It is difficult for me to see exactly how I should interpret invisible nodes biologically. How can I reconstruct their features, for example? Invisible nodes tend to appear when combining multiple trees into a network, and so they are not usually constructed directly from character data. Biologically, they might exist, but there seems to be little reason to consider them as well-supported inferences, as we do for visible nodes.

In this sense, they have much more of the feel of mathematical artifacts than do visible nodes.

Galled trees, Galled networks, Level-k

These are all artificial restrictions on networks that do nothing more than limit the complexity (and thus make the algorithms more tractable). There seems to be no good biologicals basis for using any of these criteria as restrictions (as opposed to using them as network descriptors).

There is, however, a good logical basis for their use — simpler networks are to be preferred over more complex ones, at least as working hypotheses for evolutionary history. The problem with this attitude seems to be that sometimes simpler networks look less biologically realistic than do more complex ones (eg. level-1 networks might spread the reticulations across the network whereas level-3 networks can concentrate them in one place).

Regular and normal

These always seem to me to be of mathematical interest for characterizing networks, rather than being of any biological interest. But maybe that is just my ignorance.

Directed Acyclic Graph or tree-with-edges-added?

To me , this is one of the BIG questions. Until biologists come to grips with this, I do not see how the computational people are going to make the helpful contributions that they obviously desire (or, at least, the ones I know). I have thought (and read) about this a lot, and I have come to the (perhaps unfortunate) conclusion that the answer is: "both".

From the mathematical point of view, the problem is simply that certain network topologies will not be considered when we add reticulation nodes to a tree. So, we automatically exclude those topologies if our algorithm starts with a tree. From the biological point of view, the issue is whether we consider evolutionary history to be approximately tree-like or whether it is fundamentally reticulated.

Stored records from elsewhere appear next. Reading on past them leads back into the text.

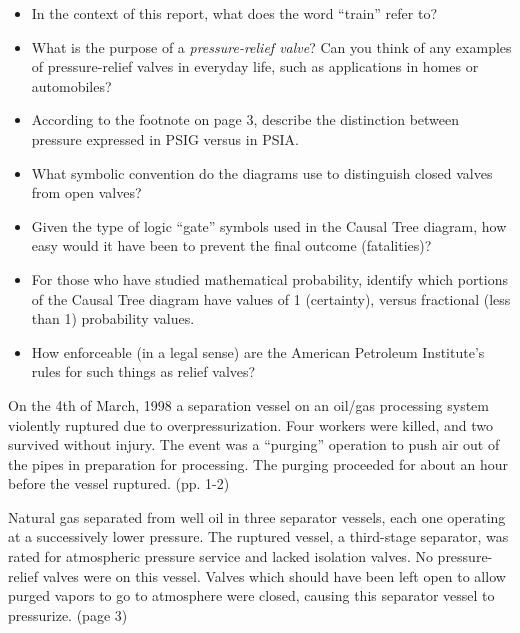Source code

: \begin{itemize}
\item{} In the context of this report, what does the word ``train'' refer to?
\item{} What is the purpose of a {\it pressure-relief valve}?  Can you think of any examples of pressure-relief valves in everyday life, such as applications in homes or automobiles?
\item{} According to the footnote on page 3, describe the distinction between pressure expressed in PSIG versus in PSIA.
\item{} What symbolic convention do the diagrams use to distinguish closed valves from open valves?
\item{} Given the type of logic ``gate'' symbols used in the Causal Tree diagram, how easy would it have been to prevent the final outcome (fatalities)?  
\item{} For those who have studied mathematical probability, identify which portions of the Causal Tree diagram have values of 1 (certainty), versus fractional (less than 1) probability values.
\item{} How enforceable (in a legal sense) are the American Petroleum Institute's rules for such things as relief valves?
\end{itemize}














On the 4th of March, 1998 a separation vessel on an oil/gas processing system violently ruptured due to overpressurization.  Four workers were killed, and two survived without injury.  The event was a ``purging'' operation to push air out of the pipes in preparation for processing.  The purging proceeded for about an hour before the vessel ruptured. (pp. 1-2)

Natural gas separated from well oil in three separator vessels, each one operating at a successively lower pressure.  The ruptured vessel, a third-stage separator, was rated for atmospheric pressure service and lacked isolation valves.  No pressure-relief valves were on this vessel.  Valves which should have been left open to allow purged vapors to go to atmosphere were closed, causing this separator vessel to pressurize. (page 3)

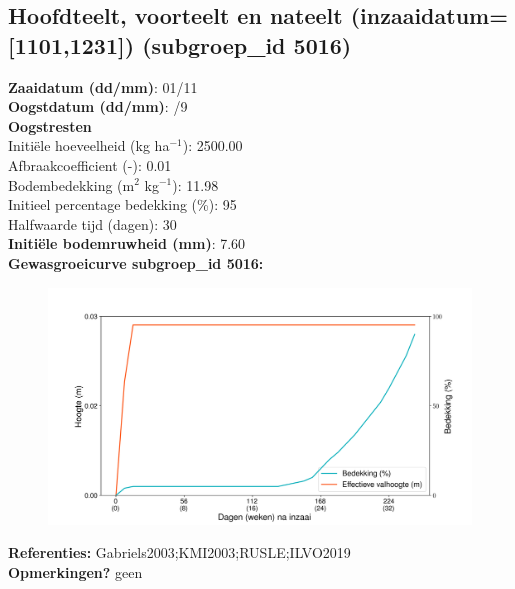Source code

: \documentclass{article}
\begin{document}
 \subsection{Hoofdteelt, voorteelt en nateelt (inzaaidatum=[1101,1231]) (subgroep\_id 5016)} 
  \textbf{Zaaidatum (dd/mm)}: 01/11  \vspace{0.10cm} \\ 
  \textbf{Oogstdatum (dd/mm)}: /9  \vspace{0.10cm} \\ 
  \textbf{Oogstresten} \vspace{0.05cm} \\ 
  \tab Initi\"{e}le hoeveelheid (kg ha$^{-1}$): 2500.00 \vspace{0.05cm} \\ 
  \tab Afbraakcoefficient (-): 0.01 \vspace{0.05cm} \\ 
  \tab Bodembedekking (m$^2$ kg$^{-1}$): 11.98 \vspace{0.05cm} \\ 
  \tab Initieel percentage bedekking (\%): 95 \vspace{0.05cm} \\ 
  \tab Halfwaarde tijd (dagen): 30 \vspace{0.05cm} \\ 
  \textbf{Initi\"{e}le bodemruwheid (mm)}: 7.60 \vspace{0.05cm} \\ 
  \textbf{Gewasgroeicurve subgroep\_id 5016:} 
 \begin{center} \begin{figure}[H] \includegraphics[width=12.5cm]{temp/5016.png} \end{figure} \end{center} 
  \textbf{Referenties:} Gabriels2003;KMI2003;RUSLE;ILVO2019 \vspace{0.10cm} \\ 
  \textbf{Opmerkingen?} geen \vspace{0.10cm} \\ 
 \newpage 
\end{document}
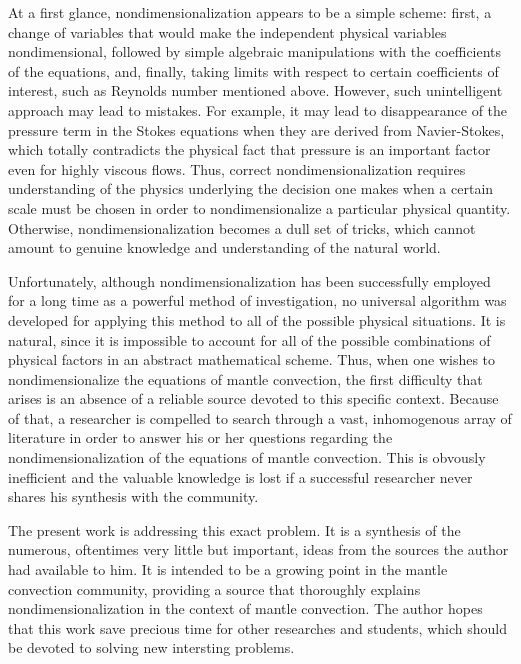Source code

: \documentclass[oneside]{amsbook}
\theoremstyle{definition}
\theoremstyle{remark}
\numberwithin{section}{chapter}
\numberwithin{equation}{chapter}
\begin{document}
At a first glance, nondimensionalization appears to be a simple scheme: first, a change of variables that would make the independent physical variables nondimensional, followed by simple algebraic manipulations with the coefficients of the equations, and, finally, taking limits with respect to certain coefficients of interest, such as Reynolds number mentioned above. However, such unintelligent approach may lead to mistakes. For example, it may lead to disappearance of the pressure term in the Stokes equations when they are derived from Navier-Stokes, which totally contradicts the physical fact that pressure is an important factor even for highly viscous flows. Thus, correct nondimensionalization requires understanding of the physics underlying the decision one makes when a certain scale must be chosen in order to nondimensionalize a particular physical quantity. Otherwise, nondimensionalization becomes a dull set of tricks, which cannot amount to genuine knowledge and understanding of the natural world. 

Unfortunately, although nondimensionalization has been successfully employed for a long time as a powerful method of investigation, no universal algorithm was developed for applying this method to all of the possible physical situations. It is natural, since it is impossible to account for all of the possible combinations of physical factors in an abstract mathematical scheme. Thus, when one wishes to nondimensionalize the equations of mantle convection, the first difficulty that arises is an absence of a reliable source devoted to this specific context. Because of that, a researcher is compelled to search through a vast, inhomogenous array of literature in order to answer his or her questions regarding the nondimensionalization of the equations of mantle convection. This is obvously inefficient and the valuable knowledge is lost if a successful researcher never shares his synthesis with the community.

The present work is addressing this exact problem. It is a synthesis of the numerous, oftentimes very little but important, ideas from the sources the author had available to him. It is intended to be a growing point in the mantle convection community, providing a source that thoroughly explains nondimensionalization in the context of mantle convection. The author hopes that this work save precious time for other researches and students, which should be devoted to solving new intersting problems. 
\end{document}

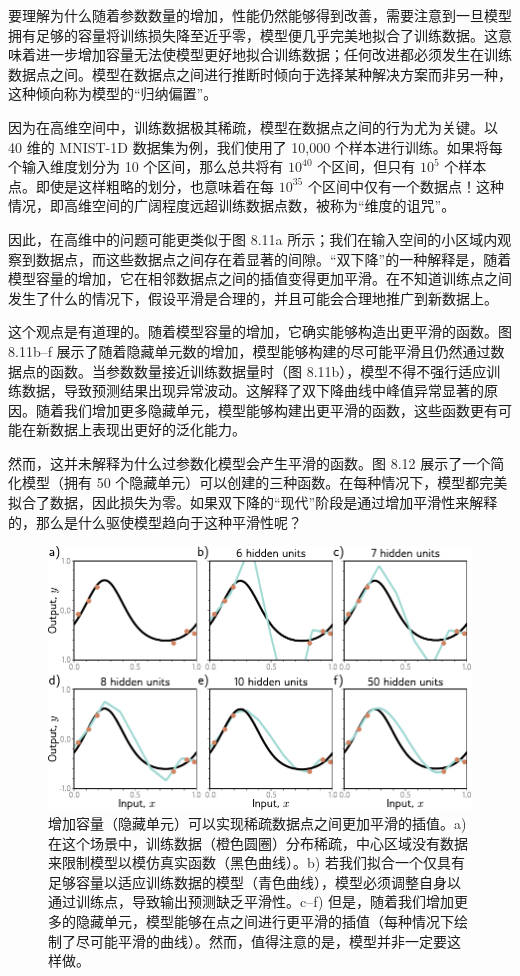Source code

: \documentclass[lang=cn,newtx,10pt,scheme=chinese]{elegantbook}
\begin{document}
要理解为什么随着参数数量的增加，性能仍然能够得到改善，需要注意到一旦模型拥有足够的容量将训练损失降至近乎零，模型便几乎完美地拟合了训练数据。这意味着进一步增加容量无法使模型更好地拟合训练数据；任何改进都必须发生在训练数据点之间。模型在数据点之间进行推断时倾向于选择某种解决方案而非另一种，这种倾向称为模型的“归纳偏置”。

因为在高维空间中，训练数据极其稀疏，模型在数据点之间的行为尤为关键。以 40 维的 MNIST-1D 数据集为例，我们使用了 10,000 个样本进行训练。如果将每个输入维度划分为 10 个区间，那么总共将有 $10^{40}$ 个区间，但只有 $10^5$ 个样本点。即使是这样粗略的划分，也意味着在每 $10^{35}$ 个区间中仅有一个数据点！这种情况，即高维空间的广阔程度远超训练数据点数，被称为“维度的诅咒”。

因此，在高维中的问题可能更类似于图 8.11a 所示；我们在输入空间的小区域内观察到数据点，而这些数据点之间存在着显著的间隙。“双下降”的一种解释是，随着模型容量的增加，它在相邻数据点之间的插值变得更加平滑。在不知道训练点之间发生了什么的情况下，假设平滑是合理的，并且可能会合理地推广到新数据上。

这个观点是有道理的。随着模型容量的增加，它确实能够构造出更平滑的函数。图 8.11b–f 展示了随着隐藏单元数的增加，模型能够构建的尽可能平滑且仍然通过数据点的函数。当参数数量接近训练数据量时（图 8.11b），模型不得不强行适应训练数据，导致预测结果出现异常波动。这解释了双下降曲线中峰值异常显著的原因。随着我们增加更多隐藏单元，模型能够构建出更平滑的函数，这些函数更有可能在新数据上表现出更好的泛化能力。

然而，这并未解释为什么过参数化模型会产生平滑的函数。图 8.12 展示了一个简化模型（拥有 50 个隐藏单元）可以创建的三种函数。在每种情况下，模型都完美拟合了数据，因此损失为零。如果双下降的“现代”阶段是通过增加平滑性来解释的，那么是什么驱使模型趋向于这种平滑性呢？

\begin{figure}[ht!]
\centering
\includegraphics[width=0.7\linewidth]{PDFFigures/UDLChap8PDF/PerfSmoothness.pdf}
\caption{增加容量（隐藏单元）可以实现稀疏数据点之间更加平滑的插值。a) 在这个场景中，训练数据（橙色圆圈）分布稀疏，中心区域没有数据来限制模型以模仿真实函数（黑色曲线）。b) 若我们拟合一个仅具有足够容量以适应训练数据的模型（青色曲线），模型必须调整自身以通过训练点，导致输出预测缺乏平滑性。c–f) 但是，随着我们增加更多的隐藏单元，模型能够在点之间进行更平滑的插值（每种情况下绘制了尽可能平滑的曲线）。然而，值得注意的是，模型并非一定要这样做。}
\end{figure}
\end{document}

My reading of the literature is that those people dealing with hybridization in eukaryotes are leaning towards the "tree obscured by vines" model, whereas those dealing with horizontal gene transfer in prokaryotes prefer the "anastomosing plexus" model. Perhaps it is too soon to tell whether this dichotomy will continue; but, certainly, discussion about the hybridization issue goes back to the early 1980s, and since then the opinion about the fundamentally tree-like nature of history has been repeatedly expressed. Moreover, those people using reduced median networks and median joining networks for mitochondrial data seem to be interested in simplifying their initially complex network as much as possible, and then interpreting the resulting network in terms of a few conflicting parsimony trees; I interpret this as a preference for trees over networks.

Of course, preferring a reticulated tree model may just be historical inertia, whose importance in the daily lives of scientists should not be underestimated.

Sunday, March 3, 2013

Different topological restrictions of rooted phylogenetic networks. Which make biological sense?

Those readers active in the field of evolutionary phylogenetic networks will know that there are many different definitions of “rooted phylogenetic network” in circulation. While certain features are almost universal (e.g. rooted, acyclicity), many are not. Why do these differences arise? There are multiple answers to this. Some arise because of differing opinions on what biologically realistic is, and (relatedly) what the correct balance is between biological detail and mathematical abstraction. Others arise because they make optimization problems on networks easier to solve. This should not automatically be viewed as mathematics prescribing reality to biology, but rather as the observation that if evolution looks like this then certain optimization problems can be solved well. Finally, some differences are superficial; they do not lead to any intrinsic differences in the model or its underlying mathematical structure. Of course, “superficial” is highly context dependent, as some of the examples below will show.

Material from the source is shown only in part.